A detailed, clipped account. Without waste, no adjec-tives for effect, rhetoric removed. The policeman concluded, it's basically a classic siege situation, of which we have some experi
ence of our own but on which there is much international information to fall back. They have three hostages, they are proven killers, one of them is confirmed injured. As yet we have no demands, but it's early for that.
They'll follow, and when they do they'll be wanting a plane out. These men are liable to be in a highly unstable condition after their failure earlier in the evening. In my submission, time as much as anything else will calm them down. Otherwise you have a potential bloodbath.'
The Prime Minister shifted his weight, faced the Director General.
'I've not much to add to that. Except that we believe that our man has wounded . . .'
'Your marksman,' the Prime Minister interrupted, 'the one that you put such faith in.'
'. . . our man has wounded the Irishman, McCoy. Our assessment is that McCoy would probably be the more skilful of the pair, in the tactical sense, that is, but that his resolve may not equal the Arab's. We would believe that if it came to a shoot-out in the house then the greater threat to the lives of the hostages and of the storm party would come from the Arab.'
So ridiculous, thought the Prime Minister. Intelligent men, all of us, people to see, work to be done, beds and families to be getting to, and all sitting round a table in the seat of Government discussing the form, the betting card on who kills best - the Celt or the Oriental. Nonsensical.
'Mr Dawson, we move into your realm. What are the considerations we have to weigh in contemplating the storming of the house?' The Prime Minister was looking past the Director General to the young, lean and shadow-pallored man who had to that moment taken no part in the discussion, only scribbled comprehensive shorthand notes on a small lined pad.

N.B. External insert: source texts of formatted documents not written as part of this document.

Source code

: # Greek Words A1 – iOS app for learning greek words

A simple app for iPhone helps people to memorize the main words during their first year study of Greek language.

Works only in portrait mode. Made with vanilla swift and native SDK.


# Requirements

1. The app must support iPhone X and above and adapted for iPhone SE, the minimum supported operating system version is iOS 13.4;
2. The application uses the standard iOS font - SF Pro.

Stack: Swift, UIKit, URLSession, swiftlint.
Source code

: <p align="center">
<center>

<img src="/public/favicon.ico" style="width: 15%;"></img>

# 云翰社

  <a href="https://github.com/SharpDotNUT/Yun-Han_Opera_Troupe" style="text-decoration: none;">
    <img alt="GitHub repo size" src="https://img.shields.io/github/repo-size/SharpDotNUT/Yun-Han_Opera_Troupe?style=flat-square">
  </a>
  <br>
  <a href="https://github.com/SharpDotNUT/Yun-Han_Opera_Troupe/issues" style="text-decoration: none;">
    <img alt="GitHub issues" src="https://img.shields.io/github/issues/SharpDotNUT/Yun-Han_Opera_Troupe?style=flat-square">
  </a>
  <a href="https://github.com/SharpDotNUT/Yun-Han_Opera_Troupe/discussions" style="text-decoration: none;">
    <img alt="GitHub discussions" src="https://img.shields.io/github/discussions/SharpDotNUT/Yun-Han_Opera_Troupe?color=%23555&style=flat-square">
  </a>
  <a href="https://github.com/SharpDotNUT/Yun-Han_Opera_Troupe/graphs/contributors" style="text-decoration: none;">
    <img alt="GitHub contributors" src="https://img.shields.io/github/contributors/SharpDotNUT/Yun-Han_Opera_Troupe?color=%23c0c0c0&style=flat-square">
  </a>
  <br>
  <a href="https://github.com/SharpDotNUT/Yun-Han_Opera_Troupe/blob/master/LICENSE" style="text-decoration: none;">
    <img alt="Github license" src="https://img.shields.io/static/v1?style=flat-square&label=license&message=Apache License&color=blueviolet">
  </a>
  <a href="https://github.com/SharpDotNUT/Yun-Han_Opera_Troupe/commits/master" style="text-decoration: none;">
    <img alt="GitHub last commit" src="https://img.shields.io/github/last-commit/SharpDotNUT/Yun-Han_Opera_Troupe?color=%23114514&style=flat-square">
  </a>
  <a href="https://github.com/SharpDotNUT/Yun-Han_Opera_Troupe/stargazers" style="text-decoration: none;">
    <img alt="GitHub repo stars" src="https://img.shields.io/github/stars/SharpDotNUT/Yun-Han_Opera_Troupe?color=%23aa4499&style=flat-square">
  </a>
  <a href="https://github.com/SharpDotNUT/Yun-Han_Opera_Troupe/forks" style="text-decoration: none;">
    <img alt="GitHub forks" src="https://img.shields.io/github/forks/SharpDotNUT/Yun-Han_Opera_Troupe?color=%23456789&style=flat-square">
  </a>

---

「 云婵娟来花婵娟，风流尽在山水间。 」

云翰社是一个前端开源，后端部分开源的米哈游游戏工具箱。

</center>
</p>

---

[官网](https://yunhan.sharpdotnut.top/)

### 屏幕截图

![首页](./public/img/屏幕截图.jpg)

'With respect, sir' - Dawson spoke at a speed that matched his writing, not looking up from his papers, but in a low voice so that the others had to strain forward to hear him - 'the business we face is not that different to the proceedings of the Lord Chief Justice's Court. We can only deal with previous case histories, with other judgements. It is unlikely that there will be special circumstances that will give us an option that has not faced other authorities here or on the Continent or in the United States when challenged with the same problem. I submit that we have to look at the solutions that have been attempted or discarded in the past. First, the best documented: the Olympics attack. In Munich the Germans were confronted with an end-of-terrace building, but they were dealing with a larger group of hostages, and many more men in the attack squad. The Police President of the City considered the use of incapacitating gases and eliminated them as too slow.